• _Plain-text document sources_
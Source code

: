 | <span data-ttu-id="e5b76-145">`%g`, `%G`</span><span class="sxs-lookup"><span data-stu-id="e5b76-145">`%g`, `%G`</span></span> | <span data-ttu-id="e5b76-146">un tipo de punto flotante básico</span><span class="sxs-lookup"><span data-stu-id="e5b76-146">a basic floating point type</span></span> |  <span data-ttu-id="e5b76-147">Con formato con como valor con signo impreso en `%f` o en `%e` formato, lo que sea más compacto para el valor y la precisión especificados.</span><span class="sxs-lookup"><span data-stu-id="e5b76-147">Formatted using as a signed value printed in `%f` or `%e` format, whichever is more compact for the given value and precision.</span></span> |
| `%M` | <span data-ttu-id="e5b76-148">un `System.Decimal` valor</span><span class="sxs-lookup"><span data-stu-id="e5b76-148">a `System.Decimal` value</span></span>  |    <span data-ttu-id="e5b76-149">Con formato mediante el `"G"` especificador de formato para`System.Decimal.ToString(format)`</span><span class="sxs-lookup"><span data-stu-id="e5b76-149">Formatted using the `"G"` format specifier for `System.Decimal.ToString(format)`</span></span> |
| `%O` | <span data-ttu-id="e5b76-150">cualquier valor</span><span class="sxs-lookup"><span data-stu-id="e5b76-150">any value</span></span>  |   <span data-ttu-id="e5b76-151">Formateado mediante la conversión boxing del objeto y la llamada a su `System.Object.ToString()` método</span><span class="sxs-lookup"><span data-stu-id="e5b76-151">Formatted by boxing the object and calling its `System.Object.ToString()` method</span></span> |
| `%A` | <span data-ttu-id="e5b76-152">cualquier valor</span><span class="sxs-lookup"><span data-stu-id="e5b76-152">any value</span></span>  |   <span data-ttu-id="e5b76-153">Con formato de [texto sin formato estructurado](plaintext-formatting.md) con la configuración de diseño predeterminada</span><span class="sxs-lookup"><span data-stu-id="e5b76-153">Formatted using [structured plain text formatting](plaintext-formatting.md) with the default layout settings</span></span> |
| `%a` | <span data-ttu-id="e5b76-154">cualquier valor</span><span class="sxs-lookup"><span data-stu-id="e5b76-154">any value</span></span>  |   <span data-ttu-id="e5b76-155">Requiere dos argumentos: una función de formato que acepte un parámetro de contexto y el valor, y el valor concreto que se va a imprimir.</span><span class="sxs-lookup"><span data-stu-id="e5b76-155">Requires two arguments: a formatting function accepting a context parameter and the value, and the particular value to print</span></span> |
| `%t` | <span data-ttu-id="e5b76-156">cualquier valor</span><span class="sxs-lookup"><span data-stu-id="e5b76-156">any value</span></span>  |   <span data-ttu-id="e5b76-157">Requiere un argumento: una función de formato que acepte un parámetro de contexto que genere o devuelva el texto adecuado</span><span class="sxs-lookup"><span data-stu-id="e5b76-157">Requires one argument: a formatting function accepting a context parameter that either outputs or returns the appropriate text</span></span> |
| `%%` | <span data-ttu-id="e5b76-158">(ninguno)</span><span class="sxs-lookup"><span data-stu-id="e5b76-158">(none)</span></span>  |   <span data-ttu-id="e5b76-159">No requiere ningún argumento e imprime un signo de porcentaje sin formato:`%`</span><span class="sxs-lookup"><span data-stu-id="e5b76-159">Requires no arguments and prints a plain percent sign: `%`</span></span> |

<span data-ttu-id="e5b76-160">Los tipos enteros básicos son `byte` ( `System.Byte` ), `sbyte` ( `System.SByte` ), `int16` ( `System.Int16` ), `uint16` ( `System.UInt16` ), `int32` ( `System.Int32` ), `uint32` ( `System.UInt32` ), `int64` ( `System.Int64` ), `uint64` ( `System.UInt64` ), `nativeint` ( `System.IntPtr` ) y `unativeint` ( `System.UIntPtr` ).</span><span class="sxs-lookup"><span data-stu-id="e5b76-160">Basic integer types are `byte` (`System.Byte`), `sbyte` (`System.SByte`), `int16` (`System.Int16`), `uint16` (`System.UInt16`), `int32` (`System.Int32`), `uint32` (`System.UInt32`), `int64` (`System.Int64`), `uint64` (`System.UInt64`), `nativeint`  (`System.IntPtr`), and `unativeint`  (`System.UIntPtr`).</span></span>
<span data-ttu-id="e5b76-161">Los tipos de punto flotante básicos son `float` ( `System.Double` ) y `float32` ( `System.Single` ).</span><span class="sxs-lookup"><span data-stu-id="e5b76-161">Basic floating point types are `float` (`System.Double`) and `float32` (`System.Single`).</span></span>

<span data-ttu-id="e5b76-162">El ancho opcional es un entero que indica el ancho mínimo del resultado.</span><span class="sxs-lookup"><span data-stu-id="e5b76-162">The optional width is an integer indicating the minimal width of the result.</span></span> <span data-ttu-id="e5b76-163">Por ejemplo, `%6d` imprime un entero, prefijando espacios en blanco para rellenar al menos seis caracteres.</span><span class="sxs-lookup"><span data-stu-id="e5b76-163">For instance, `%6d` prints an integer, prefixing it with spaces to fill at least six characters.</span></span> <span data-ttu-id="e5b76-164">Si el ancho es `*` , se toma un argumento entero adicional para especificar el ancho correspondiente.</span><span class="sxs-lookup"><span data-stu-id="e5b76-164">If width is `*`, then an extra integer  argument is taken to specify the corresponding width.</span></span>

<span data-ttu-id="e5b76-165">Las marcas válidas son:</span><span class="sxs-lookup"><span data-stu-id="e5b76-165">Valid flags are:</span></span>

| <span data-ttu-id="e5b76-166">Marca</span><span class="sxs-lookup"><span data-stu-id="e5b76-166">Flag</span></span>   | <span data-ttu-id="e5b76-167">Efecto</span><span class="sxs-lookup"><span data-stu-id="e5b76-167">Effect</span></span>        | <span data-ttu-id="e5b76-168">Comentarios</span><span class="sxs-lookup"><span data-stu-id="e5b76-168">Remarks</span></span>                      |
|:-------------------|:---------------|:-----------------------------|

• _Task requirements_
Repeat the data in full, exactly as supplied.

• _Written response_
Source code

: | <span data-ttu-id="e5b76-145">`%g`, `%G`</span><span class="sxs-lookup"><span data-stu-id="e5b76-145">`%g`, `%G`</span></span> | <span data-ttu-id="e5b76-146">un tipo de punto flotante básico</span><span class="sxs-lookup"><span data-stu-id="e5b76-146">a basic floating point type</span></span> |  <span data-ttu-id="e5b76-147">Con formato con como valor con signo impreso en `%f` o en `%e` formato, lo que sea más compacto para el valor y la precisión especificados.</span><span class="sxs-lookup"><span data-stu-id="e5b76-147">Formatted using as a signed value printed in `%f` or `%e` format, whichever is more compact for the given value and precision.</span></span> |
| `%M` | <span data-ttu-id="e5b76-148">un `System.Decimal` valor</span><span class="sxs-lookup"><span data-stu-id="e5b76-148">a `System.Decimal` value</span></span>  |    <span data-ttu-id="e5b76-149">Con formato mediante el `"G"` especificador de formato para`System.Decimal.ToString(format)`</span><span class="sxs-lookup"><span data-stu-id="e5b76-149">Formatted using the `"G"` format specifier for `System.Decimal.ToString(format)`</span></span> |
| `%O` | <span data-ttu-id="e5b76-150">cualquier valor</span><span class="sxs-lookup"><span data-stu-id="e5b76-150">any value</span></span>  |   <span data-ttu-id="e5b76-151">Formateado mediante la conversión boxing del objeto y la llamada a su `System.Object.ToString()` método</span><span class="sxs-lookup"><span data-stu-id="e5b76-151">Formatted by boxing the object and calling its `System.Object.ToString()` method</span></span> |
| `%A` | <span data-ttu-id="e5b76-152">cualquier valor</span><span class="sxs-lookup"><span data-stu-id="e5b76-152">any value</span></span>  |   <span data-ttu-id="e5b76-153">Con formato de [texto sin formato estructurado](plaintext-formatting.md) con la configuración de diseño predeterminada</span><span class="sxs-lookup"><span data-stu-id="e5b76-153">Formatted using [structured plain text formatting](plaintext-formatting.md) with the default layout settings</span></span> |
| `%a` | <span data-ttu-id="e5b76-154">cualquier valor</span><span class="sxs-lookup"><span data-stu-id="e5b76-154">any value</span></span>  |   <span data-ttu-id="e5b76-155">Requiere dos argumentos: una función de formato que acepte un parámetro de contexto y el valor, y el valor concreto que se va a imprimir.</span><span class="sxs-lookup"><span data-stu-id="e5b76-155">Requires two arguments: a formatting function accepting a context parameter and the value, and the particular value to print</span></span> |
| `%t` | <span data-ttu-id="e5b76-156">cualquier valor</span><span class="sxs-lookup"><span data-stu-id="e5b76-156">any value</span></span>  |   <span data-ttu-id="e5b76-157">Requiere un argumento: una función de formato que acepte un parámetro de contexto que genere o devuelva el texto adecuado</span><span class="sxs-lookup"><span data-stu-id="e5b76-157">Requires one argument: a formatting function accepting a context parameter that either outputs or returns the appropriate text</span></span> |
| `%%` | <span data-ttu-id="e5b76-158">(ninguno)</span><span class="sxs-lookup"><span data-stu-id="e5b76-158">(none)</span></span>  |   <span data-ttu-id="e5b76-159">No requiere ningún argumento e imprime un signo de porcentaje sin formato:`%`</span><span class="sxs-lookup"><span data-stu-id="e5b76-159">Requires no arguments and prints a plain percent sign: `%`</span></span> |

<span data-ttu-id="e5b76-160">Los tipos enteros básicos son `byte` ( `System.Byte` ), `sbyte` ( `System.SByte` ), `int16` ( `System.Int16` ), `uint16` ( `System.UInt16` ), `int32` ( `System.Int32` ), `uint32` ( `System.UInt32` ), `int64` ( `System.Int64` ), `uint64` ( `System.UInt64` ), `nativeint` ( `System.IntPtr` ) y `unativeint` ( `System.UIntPtr` ).</span><span class="sxs-lookup"><span data-stu-id="e5b76-160">Basic integer types are `byte` (`System.Byte`), `sbyte` (`System.SByte`), `int16` (`System.Int16`), `uint16` (`System.UInt16`), `int32` (`System.Int32`), `uint32` (`System.UInt32`), `int64` (`System.Int64`), `uint64` (`System.UInt64`), `nativeint`  (`System.IntPtr`), and `unativeint`  (`System.UIntPtr`).</span></span>
<span data-ttu-id="e5b76-161">Los tipos de punto flotante básicos son `float` ( `System.Double` ) y `float32` ( `System.Single` ).</span><span class="sxs-lookup"><span data-stu-id="e5b76-161">Basic floating point types are `float` (`System.Double`) and `float32` (`System.Single`).</span></span>

<span data-ttu-id="e5b76-162">El ancho opcional es un entero que indica el ancho mínimo del resultado.</span><span class="sxs-lookup"><span data-stu-id="e5b76-162">The optional width is an integer indicating the minimal width of the result.</span></span> <span data-ttu-id="e5b76-163">Por ejemplo, `%6d` imprime un entero, prefijando espacios en blanco para rellenar al menos seis caracteres.</span><span class="sxs-lookup"><span data-stu-id="e5b76-163">For instance, `%6d` prints an integer, prefixing it with spaces to fill at least six characters.</span></span> <span data-ttu-id="e5b76-164">Si el ancho es `*` , se toma un argumento entero adicional para especificar el ancho correspondiente.</span><span class="sxs-lookup"><span data-stu-id="e5b76-164">If width is `*`, then an extra integer  argument is taken to specify the corresponding width.</span></span>

<span data-ttu-id="e5b76-165">Las marcas válidas son:</span><span class="sxs-lookup"><span data-stu-id="e5b76-165">Valid flags are:</span></span>

| <span data-ttu-id="e5b76-166">Marca</span><span class="sxs-lookup"><span data-stu-id="e5b76-166">Flag</span></span>   | <span data-ttu-id="e5b76-167">Efecto</span><span class="sxs-lookup"><span data-stu-id="e5b76-167">Effect</span></span>        | <span data-ttu-id="e5b76-168">Comentarios</span><span class="sxs-lookup"><span data-stu-id="e5b76-168">Remarks</span></span>                      |
|:-------------------|:---------------|:-----------------------------|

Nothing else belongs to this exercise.